With the line now shortened, the frequency at which a purely resistive transform occurs is higher. However, a capacitor at the open end will lower that frequency and a value can be found that again provides a purely resistive transform at the original frequency. A by-product of this end capacitor is that it offers a way of tuning out device reactance, which as was mentioned earlier, will always be present. The shorter the shortened-line is made, the greater the available compensation will be - but are there any compromises that must be made?.

Two that come to mind are:

a) is the resistive transform ratio altered?

b) is the bandwidth affected?

Some ptfe cable with a Zo of 28 ohms was available (a story in its own right) and a resistive potentiomer was soldered across one end and adjusted until 50 ohms was seen at the open end. The pot value was measured and plotted below for various percentage lengths of line relative the quarter wave length. For all of the shortened lines, a trimmer capacitor was used in place of the fixed capacitor previously mentioned and varied until the purely 50 ohm input condition was obtained.

As can be seen, the transform remains reasonably constant.
change in resistive
              transform
bandwith
              variation

For the two extreme cases measured (ie, full quarterwave- wave and 56% of full quarter wave) the return loss (match) was measured to see the effect on bandwidth (see above right). The 20dB return loss points were chosen for these measurements, since this represents a degree of mismatch that can be regarded as negligible. For the shortened line, the bandwidth has reduced by almost a half.


Applying all of this to a 146.5 MHz low distortion power amplifier suitable for datv use:

2m datv amplifier

This is the circuit of the 2m datv amplifier shown in the opening picture. When underun at 20 watts PEP two-tone testing, the third order products are -50 dB relative to either tone (about -30 dB at 70W PEP). It uses a Motorola MRF5S19150 N-channel enhancement mode lateral MOSFET, characterised between 1900 and 2020 MHz and rated at 100W CW from a 28v supply. The amplifier shown runs off a 19v lap-top PSU, hence the lower PEP output at -30 dB intermod performance.

Input parallel lines are added until the match looks good. Bias is added via a resistor, to avoid any unforseen spurious resonance situations that might occur with a feed choke, and which may cause amplifier instability. Amplifier gain is high (about 18 dB), so it is well worth making this resistor a low value, anywhere from 22 to 100 ohms, and accepting a small amount of gain loss.

Adding paralleled lines on the output section is also undertaken, monitoring both the supply current and output power for each addition. Initially, supply rail clipping will result in a relatively low supply rail current being drawn, even with over drive on the input. This is because the 50 ohm load is only being transformed down a small amount. As lines are added, the output power will be seen to increase, as will the supply current. Thus, the approach is inherantly safe, or device friendly. The same logic also explains the use of a full quarter wave
section to feed the supply rail to the device drain, since it will look like a high RF resistance at the frequency of use.
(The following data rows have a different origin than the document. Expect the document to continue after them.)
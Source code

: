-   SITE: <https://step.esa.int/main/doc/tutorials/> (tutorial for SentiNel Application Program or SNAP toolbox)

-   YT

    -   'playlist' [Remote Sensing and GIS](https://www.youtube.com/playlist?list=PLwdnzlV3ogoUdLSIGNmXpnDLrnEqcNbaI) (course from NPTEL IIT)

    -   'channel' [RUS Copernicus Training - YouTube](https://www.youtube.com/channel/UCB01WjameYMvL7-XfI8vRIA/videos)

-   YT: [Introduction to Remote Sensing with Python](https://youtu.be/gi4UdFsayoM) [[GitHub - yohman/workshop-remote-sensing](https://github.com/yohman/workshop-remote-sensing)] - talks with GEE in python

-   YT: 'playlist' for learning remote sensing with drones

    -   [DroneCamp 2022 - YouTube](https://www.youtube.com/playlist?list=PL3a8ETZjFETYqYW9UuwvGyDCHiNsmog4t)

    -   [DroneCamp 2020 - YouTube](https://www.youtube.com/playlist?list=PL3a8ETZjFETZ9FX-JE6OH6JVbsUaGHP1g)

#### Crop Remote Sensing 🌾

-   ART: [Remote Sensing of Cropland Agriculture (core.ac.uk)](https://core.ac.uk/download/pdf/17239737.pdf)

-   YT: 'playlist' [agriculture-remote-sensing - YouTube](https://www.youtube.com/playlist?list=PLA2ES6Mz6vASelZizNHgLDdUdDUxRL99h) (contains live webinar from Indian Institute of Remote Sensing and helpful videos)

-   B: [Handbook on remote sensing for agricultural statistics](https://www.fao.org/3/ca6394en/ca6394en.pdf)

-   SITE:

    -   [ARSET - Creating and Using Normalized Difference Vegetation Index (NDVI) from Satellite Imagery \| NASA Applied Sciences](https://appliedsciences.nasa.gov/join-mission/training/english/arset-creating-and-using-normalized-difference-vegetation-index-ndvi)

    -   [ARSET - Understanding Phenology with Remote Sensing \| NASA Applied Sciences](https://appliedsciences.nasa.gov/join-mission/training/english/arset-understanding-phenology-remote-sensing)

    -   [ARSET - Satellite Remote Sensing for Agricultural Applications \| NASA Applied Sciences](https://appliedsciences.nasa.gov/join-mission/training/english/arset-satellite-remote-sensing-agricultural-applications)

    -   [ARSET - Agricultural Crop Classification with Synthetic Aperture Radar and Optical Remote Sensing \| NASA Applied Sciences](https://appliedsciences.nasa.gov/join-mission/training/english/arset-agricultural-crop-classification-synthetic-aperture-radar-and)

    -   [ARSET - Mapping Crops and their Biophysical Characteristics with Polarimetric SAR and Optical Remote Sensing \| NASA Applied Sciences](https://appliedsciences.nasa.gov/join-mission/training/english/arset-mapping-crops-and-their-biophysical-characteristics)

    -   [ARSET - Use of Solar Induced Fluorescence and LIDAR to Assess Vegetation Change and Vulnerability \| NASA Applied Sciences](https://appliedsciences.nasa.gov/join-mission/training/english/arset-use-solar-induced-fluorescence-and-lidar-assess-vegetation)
With this arrangement, stability seems to be excellent. Likewise, a similar amplifier at 70cm seems to operate in a stable manner, and is currently in use as the (25W) PA in GB3FNY, this time running in Class C.

Finally, a comment about the amplifier shown in the picture. This used the unknown source of ptfe cable refered to earlier that actually had a Zo of 28 ohms, so when using 50 ohm cable, more paralleled sections would be required to get to the same situation. Eigth inch-ptfe cable is currently available from China vie ebay quite cheaply, and being ptfe insulated is very forgiving of lots of soldering.